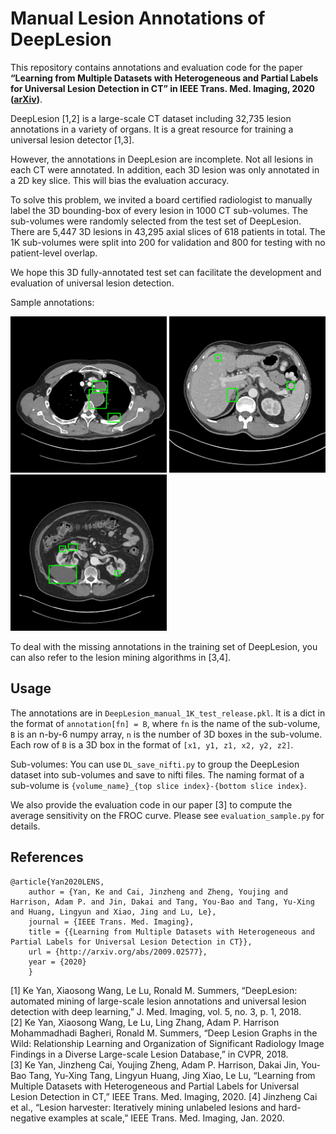 # Manual Lesion Annotations of DeepLesion

This repository contains annotations and evaluation code for the paper **“Learning from Multiple Datasets with Heterogeneous and Partial Labels for Universal Lesion Detection in CT” in IEEE Trans. Med. Imaging, 2020 ([arXiv](https://arxiv.org/abs/2009.02577))**.

DeepLesion [1,2] is a large-scale CT dataset including 32,735 lesion annotations in a variety of organs.
It is a great resource for training a universal lesion detector [1,3].

However, the annotations in DeepLesion are incomplete.
Not all lesions in each CT were annotated. In addition, each 3D lesion was only annotated in a 2D key slice.
This will bias the evaluation accuracy.

To solve this problem, we invited a board certified radiologist to manually label the 3D bounding-box of every lesion in 1000 CT sub-volumes.
The sub-volumes were randomly selected from the test set of DeepLesion.
There are 5,447 3D lesions in 43,295 axial slices of 618 patients in total.
The 1K sub-volumes were split into 200 for validation and 800 for testing with no patient-level overlap.

We hope this 3D fully-annotated test set can facilitate the development and evaluation of universal lesion detection.

Sample annotations:
<p float="left">
  <img src="000238_04_02_082.png" width="250" />
  <img src="000530_04_01_320.png" width="250" /> 
  <img src="000560_03_01_064.png" width="250" />
</p>

To deal with the missing annotations in the training set of DeepLesion, you can also refer to the lesion mining algorithms in [3,4].

## Usage

The annotations are in `DeepLesion_manual_1K_test_release.pkl`. 
It is a dict in the format of `annotation[fn] = B`, 
where `fn` is the name of the sub-volume, `B` is an n-by-6 numpy array, `n` is the number of 3D boxes in the sub-volume.
Each row of `B` is a 3D box in the format of `[x1, y1, z1, x2, y2, z2]`.

Sub-volumes: You can use `DL_save_nifti.py` to group the DeepLesion dataset into sub-volumes and save to nifti files.
The naming format of a sub-volume is `{volume_name}_{top slice index}-{bottom slice index}`.

We also provide the evaluation code in our paper [3] to compute the average sensitivity on the FROC curve.
Please see `evaluation_sample.py` for details.

## References
    @article{Yan2020LENS,
        author = {Yan, Ke and Cai, Jinzheng and Zheng, Youjing and Harrison, Adam P. and Jin, Dakai and Tang, You-Bao and Tang, Yu-Xing and Huang, Lingyun and Xiao, Jing and Lu, Le},
        journal = {IEEE Trans. Med. Imaging},
        title = {{Learning from Multiple Datasets with Heterogeneous and Partial Labels for Universal Lesion Detection in CT}},
        url = {http://arxiv.org/abs/2009.02577},
        year = {2020}
        }

[1] Ke Yan, Xiaosong Wang, Le Lu, Ronald M. Summers, “DeepLesion: automated mining of large-scale lesion annotations and universal lesion detection with deep learning,” J. Med. Imaging, vol. 5, no. 3, p. 1, 2018.   
[2] Ke Yan, Xiaosong Wang, Le Lu, Ling Zhang, Adam P. Harrison Mohammadhadi Bagheri, Ronald M. Summers, “Deep Lesion Graphs in the Wild: Relationship Learning and Organization of Significant Radiology Image Findings in a Diverse Large-scale Lesion Database,” in CVPR, 2018.  
[3] Ke Yan, Jinzheng Cai, Youjing Zheng, Adam P. Harrison, Dakai Jin, You-Bao Tang, Yu-Xing Tang, Lingyun Huang, Jing Xiao, Le Lu, “Learning from Multiple Datasets with Heterogeneous and Partial Labels for Universal Lesion Detection in CT,” IEEE Trans. Med. Imaging, 2020.
[4] Jinzheng Cai et al., “Lesion harvester: Iteratively mining unlabeled lesions and hard-negative examples at scale,” IEEE Trans. Med. Imaging, Jan. 2020.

::::

Take the lines from the first line of the entries through the line with "This will bias the evaluation accuracy.", inclusive, and give them again exactly, minus any pictures.

* _Response box_:
 # Manual Lesion Annotations of DeepLesion

This repository contains annotations and evaluation code for the paper **“Learning from Multiple Datasets with Heterogeneous and Partial Labels for Universal Lesion Detection in CT” in IEEE Trans. Med. Imaging, 2020 ([arXiv](https://arxiv.org/abs/2009.02577))**.

DeepLesion [1,2] is a large-scale CT dataset including 32,735 lesion annotations in a variety of organs.
It is a great resource for training a universal lesion detector [1,3].

However, the annotations in DeepLesion are incomplete.
Not all lesions in each CT were annotated. In addition, each 3D lesion was only annotated in a 2D key slice.
This will bias the evaluation accuracy.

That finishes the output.